Only lines holding the word "actual" are wanted from the records; copy all of them.
*** Data for review Section Begins ***
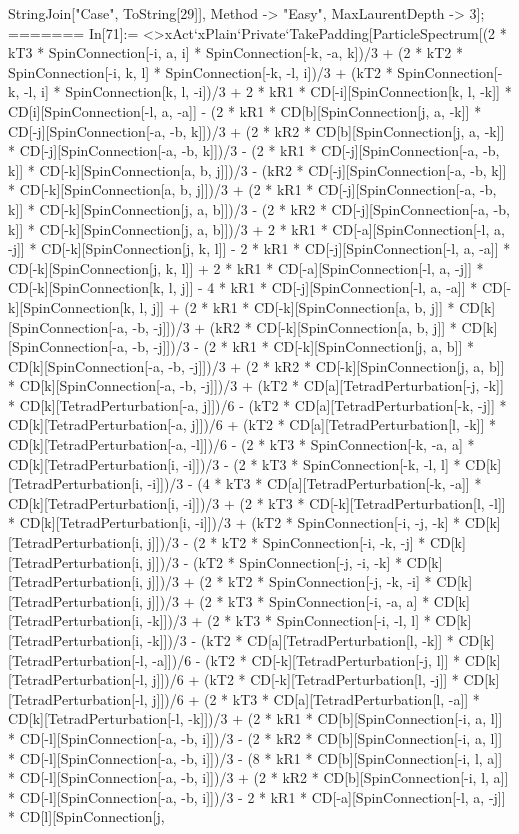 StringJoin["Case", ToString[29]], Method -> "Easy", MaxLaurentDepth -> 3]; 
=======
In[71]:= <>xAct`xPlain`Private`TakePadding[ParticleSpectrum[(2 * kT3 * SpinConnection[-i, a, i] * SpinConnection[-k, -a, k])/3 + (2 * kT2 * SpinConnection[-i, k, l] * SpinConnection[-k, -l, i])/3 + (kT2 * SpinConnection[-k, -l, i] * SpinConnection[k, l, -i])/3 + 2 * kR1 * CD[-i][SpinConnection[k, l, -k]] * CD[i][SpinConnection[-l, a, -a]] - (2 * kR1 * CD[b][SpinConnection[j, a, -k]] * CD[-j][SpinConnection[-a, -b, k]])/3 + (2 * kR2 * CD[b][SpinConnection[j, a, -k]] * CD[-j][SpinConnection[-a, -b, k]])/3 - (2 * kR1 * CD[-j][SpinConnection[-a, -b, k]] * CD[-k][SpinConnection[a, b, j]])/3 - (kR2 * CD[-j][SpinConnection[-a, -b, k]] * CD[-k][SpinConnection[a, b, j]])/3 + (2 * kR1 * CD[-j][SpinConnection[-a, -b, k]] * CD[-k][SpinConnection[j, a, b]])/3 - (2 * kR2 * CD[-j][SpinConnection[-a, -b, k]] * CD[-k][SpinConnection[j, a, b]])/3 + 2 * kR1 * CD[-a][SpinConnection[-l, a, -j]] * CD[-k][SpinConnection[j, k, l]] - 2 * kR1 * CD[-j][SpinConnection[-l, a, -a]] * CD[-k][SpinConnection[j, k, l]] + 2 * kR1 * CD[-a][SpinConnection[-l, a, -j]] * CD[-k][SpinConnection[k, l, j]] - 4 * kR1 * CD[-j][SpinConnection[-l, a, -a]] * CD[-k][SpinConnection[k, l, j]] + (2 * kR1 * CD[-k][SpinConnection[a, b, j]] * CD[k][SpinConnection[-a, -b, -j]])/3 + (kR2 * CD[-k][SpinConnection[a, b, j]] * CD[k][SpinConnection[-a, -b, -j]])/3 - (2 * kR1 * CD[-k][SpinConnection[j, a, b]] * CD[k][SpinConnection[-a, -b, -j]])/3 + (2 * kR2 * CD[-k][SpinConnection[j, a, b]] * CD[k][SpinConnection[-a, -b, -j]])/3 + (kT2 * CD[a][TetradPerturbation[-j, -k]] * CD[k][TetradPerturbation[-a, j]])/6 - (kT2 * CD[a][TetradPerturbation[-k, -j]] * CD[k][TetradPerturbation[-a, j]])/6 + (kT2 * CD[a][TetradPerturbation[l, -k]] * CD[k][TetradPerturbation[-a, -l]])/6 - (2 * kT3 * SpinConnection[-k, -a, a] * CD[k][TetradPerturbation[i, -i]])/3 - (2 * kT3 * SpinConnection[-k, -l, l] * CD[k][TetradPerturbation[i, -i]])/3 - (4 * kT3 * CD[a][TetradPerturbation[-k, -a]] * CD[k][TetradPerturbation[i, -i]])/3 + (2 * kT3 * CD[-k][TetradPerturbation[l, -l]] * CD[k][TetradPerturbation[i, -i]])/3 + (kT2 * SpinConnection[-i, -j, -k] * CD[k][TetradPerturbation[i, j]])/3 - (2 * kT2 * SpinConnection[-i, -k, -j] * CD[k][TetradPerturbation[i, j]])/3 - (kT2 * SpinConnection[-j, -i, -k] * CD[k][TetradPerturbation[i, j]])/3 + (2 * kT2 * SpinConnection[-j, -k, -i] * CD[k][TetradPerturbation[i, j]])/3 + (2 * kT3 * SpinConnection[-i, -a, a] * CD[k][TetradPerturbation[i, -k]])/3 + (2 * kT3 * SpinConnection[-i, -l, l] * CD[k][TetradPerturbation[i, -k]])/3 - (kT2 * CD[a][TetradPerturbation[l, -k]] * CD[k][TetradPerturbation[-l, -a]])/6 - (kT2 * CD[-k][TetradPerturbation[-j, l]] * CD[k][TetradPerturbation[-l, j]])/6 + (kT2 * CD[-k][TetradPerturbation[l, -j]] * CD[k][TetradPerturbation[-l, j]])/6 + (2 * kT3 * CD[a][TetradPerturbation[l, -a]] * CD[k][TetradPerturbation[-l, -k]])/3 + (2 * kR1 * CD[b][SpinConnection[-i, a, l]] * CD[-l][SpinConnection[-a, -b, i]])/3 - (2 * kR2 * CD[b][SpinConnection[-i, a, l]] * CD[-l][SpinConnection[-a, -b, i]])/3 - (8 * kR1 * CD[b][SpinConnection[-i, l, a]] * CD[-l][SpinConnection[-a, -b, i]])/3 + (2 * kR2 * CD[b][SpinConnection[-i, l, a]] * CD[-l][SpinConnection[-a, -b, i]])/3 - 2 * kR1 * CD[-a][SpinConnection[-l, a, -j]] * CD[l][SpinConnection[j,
*** Data for review Section Ends ***
*** Data for review Section Begins ***
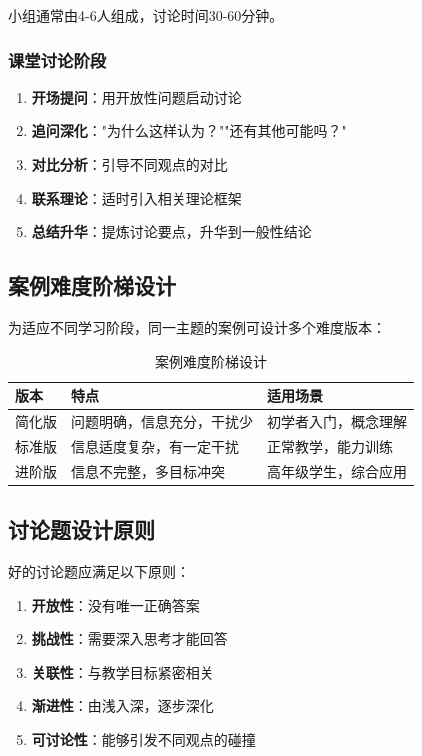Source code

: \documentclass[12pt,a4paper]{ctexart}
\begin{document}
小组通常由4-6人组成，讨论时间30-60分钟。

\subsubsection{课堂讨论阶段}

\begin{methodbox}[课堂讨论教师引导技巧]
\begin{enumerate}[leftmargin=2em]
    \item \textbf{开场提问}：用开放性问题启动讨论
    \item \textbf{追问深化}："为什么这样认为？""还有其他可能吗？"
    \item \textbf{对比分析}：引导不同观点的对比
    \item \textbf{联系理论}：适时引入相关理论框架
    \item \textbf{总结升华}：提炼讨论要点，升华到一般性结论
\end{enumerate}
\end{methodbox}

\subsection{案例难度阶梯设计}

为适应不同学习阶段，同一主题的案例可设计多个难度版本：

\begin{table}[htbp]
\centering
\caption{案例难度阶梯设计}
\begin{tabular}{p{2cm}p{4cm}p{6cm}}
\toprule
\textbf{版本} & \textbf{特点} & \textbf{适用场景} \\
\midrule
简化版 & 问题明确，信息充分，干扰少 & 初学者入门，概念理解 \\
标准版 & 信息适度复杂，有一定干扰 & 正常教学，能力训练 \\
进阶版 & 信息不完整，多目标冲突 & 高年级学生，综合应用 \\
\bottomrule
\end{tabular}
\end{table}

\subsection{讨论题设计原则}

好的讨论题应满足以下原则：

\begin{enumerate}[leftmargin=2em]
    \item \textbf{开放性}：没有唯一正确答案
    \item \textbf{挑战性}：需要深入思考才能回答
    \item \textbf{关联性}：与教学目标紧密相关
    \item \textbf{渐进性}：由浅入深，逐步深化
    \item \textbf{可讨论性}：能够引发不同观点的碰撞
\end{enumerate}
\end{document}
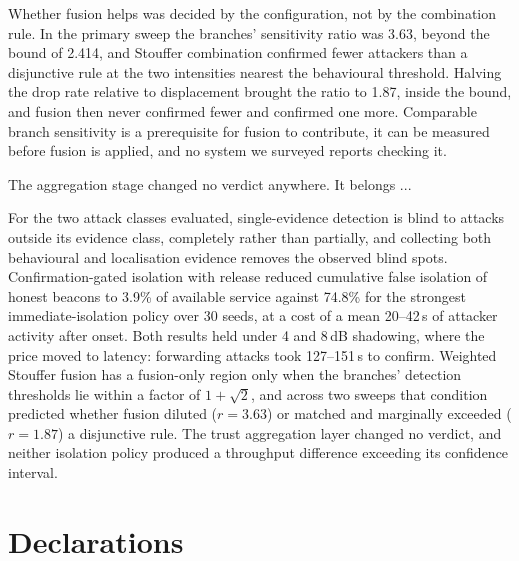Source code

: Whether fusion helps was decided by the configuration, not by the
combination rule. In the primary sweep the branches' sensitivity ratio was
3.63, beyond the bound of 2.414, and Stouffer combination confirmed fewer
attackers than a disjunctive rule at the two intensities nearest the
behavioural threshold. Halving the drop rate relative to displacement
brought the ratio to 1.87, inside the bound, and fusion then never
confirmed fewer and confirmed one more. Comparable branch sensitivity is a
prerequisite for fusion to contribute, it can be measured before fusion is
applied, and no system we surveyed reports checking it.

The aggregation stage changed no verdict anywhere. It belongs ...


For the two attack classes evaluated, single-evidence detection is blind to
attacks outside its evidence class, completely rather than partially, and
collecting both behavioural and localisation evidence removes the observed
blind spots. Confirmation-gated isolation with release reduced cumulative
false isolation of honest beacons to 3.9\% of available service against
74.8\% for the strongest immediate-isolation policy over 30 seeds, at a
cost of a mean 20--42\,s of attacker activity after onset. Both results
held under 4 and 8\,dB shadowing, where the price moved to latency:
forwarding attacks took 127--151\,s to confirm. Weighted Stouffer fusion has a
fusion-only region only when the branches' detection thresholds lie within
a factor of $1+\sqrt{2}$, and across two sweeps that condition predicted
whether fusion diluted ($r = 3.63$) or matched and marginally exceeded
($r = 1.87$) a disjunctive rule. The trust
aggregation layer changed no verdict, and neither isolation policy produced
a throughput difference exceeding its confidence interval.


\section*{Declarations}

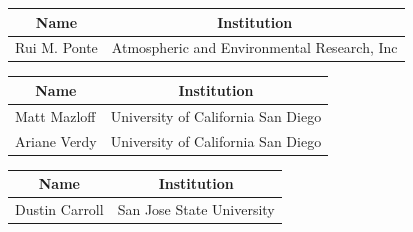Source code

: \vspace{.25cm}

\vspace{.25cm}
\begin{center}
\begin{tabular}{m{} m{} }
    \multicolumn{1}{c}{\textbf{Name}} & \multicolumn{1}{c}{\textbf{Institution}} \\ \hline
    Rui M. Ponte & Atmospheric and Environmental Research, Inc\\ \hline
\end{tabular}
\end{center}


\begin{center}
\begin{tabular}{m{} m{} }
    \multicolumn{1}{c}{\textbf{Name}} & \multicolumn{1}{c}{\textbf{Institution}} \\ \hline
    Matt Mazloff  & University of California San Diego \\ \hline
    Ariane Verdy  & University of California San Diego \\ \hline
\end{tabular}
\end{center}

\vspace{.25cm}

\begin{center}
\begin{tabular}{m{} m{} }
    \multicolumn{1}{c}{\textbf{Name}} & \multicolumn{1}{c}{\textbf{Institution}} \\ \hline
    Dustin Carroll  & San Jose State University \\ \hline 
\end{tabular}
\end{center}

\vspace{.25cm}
*** Data for review Section Ends ***
*** Data for review Section Begins ***
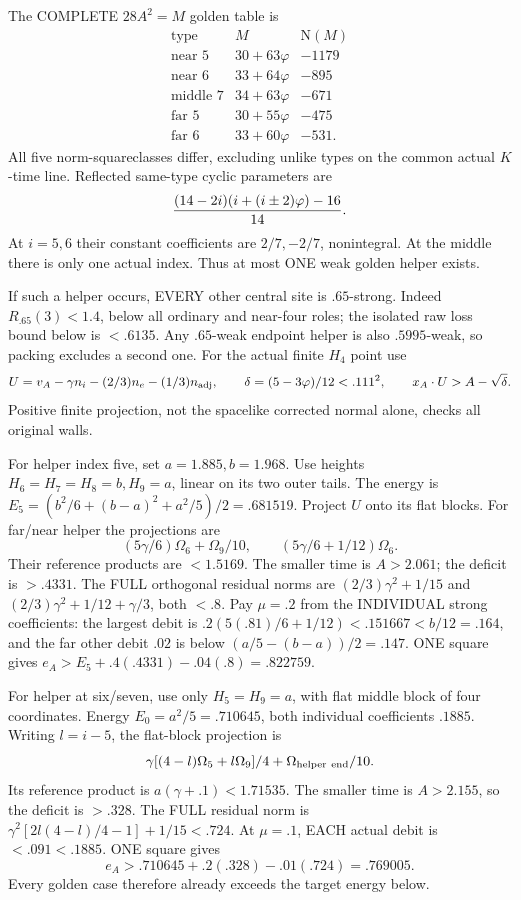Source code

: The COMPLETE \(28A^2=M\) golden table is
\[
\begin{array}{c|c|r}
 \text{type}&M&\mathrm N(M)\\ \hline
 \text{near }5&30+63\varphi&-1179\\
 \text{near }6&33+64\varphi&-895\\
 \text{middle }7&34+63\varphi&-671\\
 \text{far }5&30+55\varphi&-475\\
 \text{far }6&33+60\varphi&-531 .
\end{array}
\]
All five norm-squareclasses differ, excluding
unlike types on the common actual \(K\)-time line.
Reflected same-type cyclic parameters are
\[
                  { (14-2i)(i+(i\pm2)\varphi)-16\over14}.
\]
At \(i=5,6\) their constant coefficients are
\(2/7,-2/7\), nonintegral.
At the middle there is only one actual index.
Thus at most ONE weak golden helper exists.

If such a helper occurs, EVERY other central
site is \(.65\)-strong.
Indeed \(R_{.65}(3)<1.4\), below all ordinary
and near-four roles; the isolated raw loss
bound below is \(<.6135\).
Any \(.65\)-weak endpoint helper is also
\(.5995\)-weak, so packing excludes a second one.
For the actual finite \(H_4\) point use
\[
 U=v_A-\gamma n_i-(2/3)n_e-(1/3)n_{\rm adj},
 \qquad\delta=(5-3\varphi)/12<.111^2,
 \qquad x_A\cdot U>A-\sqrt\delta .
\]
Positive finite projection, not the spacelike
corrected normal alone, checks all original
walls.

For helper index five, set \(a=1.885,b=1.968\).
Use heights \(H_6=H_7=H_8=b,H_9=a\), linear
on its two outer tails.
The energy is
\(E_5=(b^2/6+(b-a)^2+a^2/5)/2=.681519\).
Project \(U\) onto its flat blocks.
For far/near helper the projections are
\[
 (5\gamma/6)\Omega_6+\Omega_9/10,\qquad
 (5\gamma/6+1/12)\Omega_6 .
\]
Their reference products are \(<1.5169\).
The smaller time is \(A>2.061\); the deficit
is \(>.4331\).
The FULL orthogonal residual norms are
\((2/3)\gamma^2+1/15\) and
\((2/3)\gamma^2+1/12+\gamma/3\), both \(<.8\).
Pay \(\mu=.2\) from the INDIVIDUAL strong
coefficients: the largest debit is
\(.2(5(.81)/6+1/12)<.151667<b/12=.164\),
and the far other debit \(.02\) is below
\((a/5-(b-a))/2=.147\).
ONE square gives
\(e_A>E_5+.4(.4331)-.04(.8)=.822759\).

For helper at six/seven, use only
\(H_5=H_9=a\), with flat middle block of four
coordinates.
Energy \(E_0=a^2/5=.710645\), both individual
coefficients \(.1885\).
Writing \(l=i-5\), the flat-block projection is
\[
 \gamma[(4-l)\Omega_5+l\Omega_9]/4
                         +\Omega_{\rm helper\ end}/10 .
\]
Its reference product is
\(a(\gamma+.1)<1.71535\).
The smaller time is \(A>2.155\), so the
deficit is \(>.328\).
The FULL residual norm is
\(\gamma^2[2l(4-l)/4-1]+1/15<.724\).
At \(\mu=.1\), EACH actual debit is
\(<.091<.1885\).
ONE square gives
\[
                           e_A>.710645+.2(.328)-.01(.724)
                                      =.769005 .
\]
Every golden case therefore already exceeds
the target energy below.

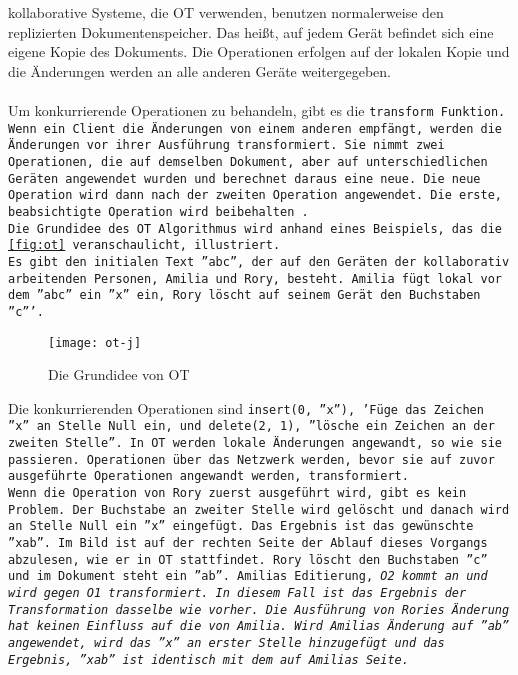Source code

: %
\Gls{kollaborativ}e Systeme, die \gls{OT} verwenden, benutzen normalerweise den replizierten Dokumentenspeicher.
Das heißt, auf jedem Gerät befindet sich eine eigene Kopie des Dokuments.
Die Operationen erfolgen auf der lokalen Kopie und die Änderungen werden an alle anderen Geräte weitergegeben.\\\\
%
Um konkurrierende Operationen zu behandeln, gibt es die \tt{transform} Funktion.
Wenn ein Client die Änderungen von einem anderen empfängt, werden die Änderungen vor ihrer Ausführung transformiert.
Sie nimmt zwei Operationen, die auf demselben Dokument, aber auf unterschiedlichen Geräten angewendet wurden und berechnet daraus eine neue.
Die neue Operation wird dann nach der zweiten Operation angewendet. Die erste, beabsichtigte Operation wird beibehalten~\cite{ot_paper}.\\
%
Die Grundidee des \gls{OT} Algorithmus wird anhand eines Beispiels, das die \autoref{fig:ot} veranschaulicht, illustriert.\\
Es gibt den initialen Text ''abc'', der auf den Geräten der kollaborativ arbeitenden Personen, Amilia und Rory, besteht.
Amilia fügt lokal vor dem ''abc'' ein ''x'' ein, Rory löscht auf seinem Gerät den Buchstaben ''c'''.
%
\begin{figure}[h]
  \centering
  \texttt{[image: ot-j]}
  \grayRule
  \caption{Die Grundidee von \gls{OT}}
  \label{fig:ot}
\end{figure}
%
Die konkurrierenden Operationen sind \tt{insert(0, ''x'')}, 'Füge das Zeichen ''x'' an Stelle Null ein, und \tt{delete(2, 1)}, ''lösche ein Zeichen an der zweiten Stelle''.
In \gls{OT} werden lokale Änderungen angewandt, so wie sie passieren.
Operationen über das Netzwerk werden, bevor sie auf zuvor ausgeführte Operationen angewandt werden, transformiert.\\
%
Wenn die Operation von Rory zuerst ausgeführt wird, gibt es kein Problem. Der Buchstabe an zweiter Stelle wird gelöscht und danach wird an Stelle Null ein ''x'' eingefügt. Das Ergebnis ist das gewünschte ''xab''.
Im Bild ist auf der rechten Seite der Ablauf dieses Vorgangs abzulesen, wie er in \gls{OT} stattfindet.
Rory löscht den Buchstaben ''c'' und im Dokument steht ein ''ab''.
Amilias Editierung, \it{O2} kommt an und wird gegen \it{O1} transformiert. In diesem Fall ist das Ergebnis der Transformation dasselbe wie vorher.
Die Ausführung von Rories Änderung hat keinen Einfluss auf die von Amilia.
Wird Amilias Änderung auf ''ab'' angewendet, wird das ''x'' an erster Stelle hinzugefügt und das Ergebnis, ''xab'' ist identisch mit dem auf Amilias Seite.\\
*** Data for review Section Ends ***
### [Result below]
unlike types on the common actual \(K\)-time line.
At the middle there is only one actual index.
For the actual finite \(H_4\) point use
At \(\mu=.1\), EACH actual debit is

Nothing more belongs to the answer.